The victorious elites of the ruling party, the ANC, who took the reins of power at all levels failed to address the needs of these young people and the burgeoning Black families who were waking up from the long night of depersonalization and cultural asphyxiation. Their concerns were blithely papered over as temporary social problems that will disappear as the gains of Black majority rule begin to trickle down. Unfortunately, close to two decades after the end of apartheid, the challenges of these lost generations of South Africans have not been addressed. The post-Mandela ANC has continued to lose legitimacy as South African Blacks move from the euphoria of freedom to the stark reality of Black social apartheid that is widening the economic divide between the White South Africans and the Blacks, and among the Blacks themselves and other colored but marginalized citizens of South Africa. The ruling party has not seriously addressed the needs of the lost generation as well as the Black community as a whole as poverty continues to spread like wild fire among young Blacks and their families, and the number of the unemployed and unemployable Black South Africans continues to increase exponentially; while HIV/AIDS continues to eat away the vibrant portion of a palpably restive Black community.

This situation has given rise to the second fault line in South Africa. There is real anger among young Black South Africans. In the early days of the post-apartheid era, the anger among the lost generation was directed against fellow South Africans, fueled by the unrepentant stand of the Inkatha Freedom Party which felt that the ANC under Mandela has sold out to the White settlers. The Black South Africans turned against themselves in those early days in what many thought would play into the false White bifurcated vision of the Black personality as vaunting, aggressive, violent, and resistant to order and good governance. It was a mini-apocalypse as young Black South Africans turned against each other in an orgy of violence and blood-letting. Their passion and hope for a new and prosperous country was not balanced with a delayed gratification that demanded the necessary sacrifice and enduring the inevitable pain that come with moving from hope to achievement.

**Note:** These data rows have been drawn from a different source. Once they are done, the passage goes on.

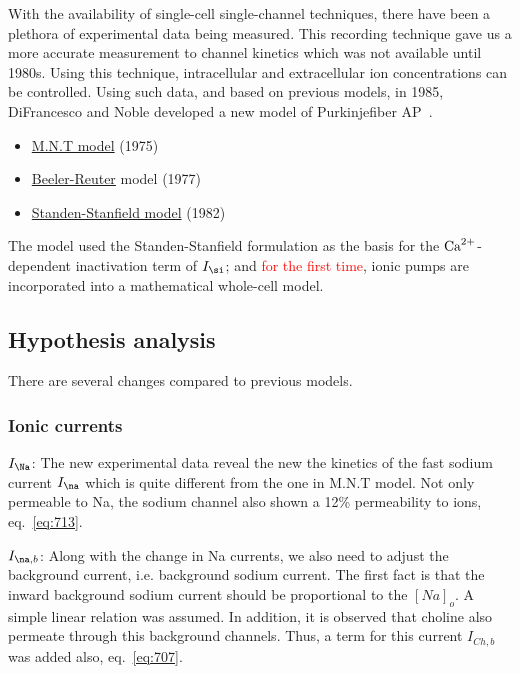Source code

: With the availability of single-cell single-channel techniques, there
have been a plethora of experimental data being measured. This
recording technique gave us a more accurate measurement to channel kinetics
which was not available until 1980s. Using this technique, intracellular and
extracellular ion concentrations can be controlled.  Using such
data, and based on previous models, in 1985, DiFrancesco and Noble
developed a new model of Purkinjefiber
AP~\citep{difrancesco1985mcea}.
\begin{itemize}
\item \hyperref[sec:macall-noble-tsien]{M.N.T model} (1975)
\item \hyperref[sec:beeler-reuter-model]{Beeler-Reuter} model (1977)
\item \hyperref[sec:standen_1982model]{Standen-Stanfield model} (1982)
\end{itemize}
The model used the Standen-Stanfield formulation as the basis for the
${\text{Ca}^{2+}}$-dependent inactivation term of $I_\si$; and \textcolor{red}{for the first
time}, ionic pumps are incorporated into a mathematical whole-cell model.

\subsection{Hypothesis analysis}
\label{sec:hypothesis-analysis-1}

There are several changes compared to previous models.

\subsubsection{Ionic currents}

{\bf $I_\Na$}: The new experimental data reveal the new the kinetics of the fast
sodium current $I_\na$ which is quite different from the one in M.N.T
model. Not only permeable to Na, the sodium channel also shown a 12\%
permeability to  ions, eq.~\eqref{eq:713}.

{\bf $I_{\na,b}$}: Along with the change in Na currents, we also need to adjust
the background current, i.e. background sodium current.
The first fact is that the inward background sodium current should be
proportional to the $[Na]_o$. A simple linear relation was assumed. In addition,
it is observed that choline also permeate through this background channels.
Thus, a term for this current $I_{Ch,b}$ was added also, eq.~\eqref{eq:707}.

Another reality that prepared the grounds for the present crisis is the violence in South Africa as a whole. South Africa is a very violent country, indeed the most violent country in Africa and second to Brazil in the rate of violent crime globally. Almost everyone has access to guns, machetes, or the panga. These weapons are easily made by the many blacksmiths and local manufacturers who in the immediate past, secretly produced and armed Black South Africans in the liberation battle against the White supremacists. Thus, with a low self-esteem, lacking any education, fueled by crumbling social structures, deprived of any sense of purpose, and with no clear signs of progress or self or group transcendence over the mounting social and economic challenges of the day, the young Black South African of today is understandably angry. A biting absolute poverty always leads to violence, but poverty does not legitimize violence. But the logic of peace and reconciliation which is being promoted in the various youth camps run by the Tutu Peace foundation in many provinces in South Africa is not being bought by young South Africans who are uneducated, sick, hungry, angry, and whose hopes are fading as they see the receding horizons of hope and meaning. These angry but vibrant young South Africans reveal a thin tipping point of the searing tinder box on which the Rainbow nation has been sitting for a long time.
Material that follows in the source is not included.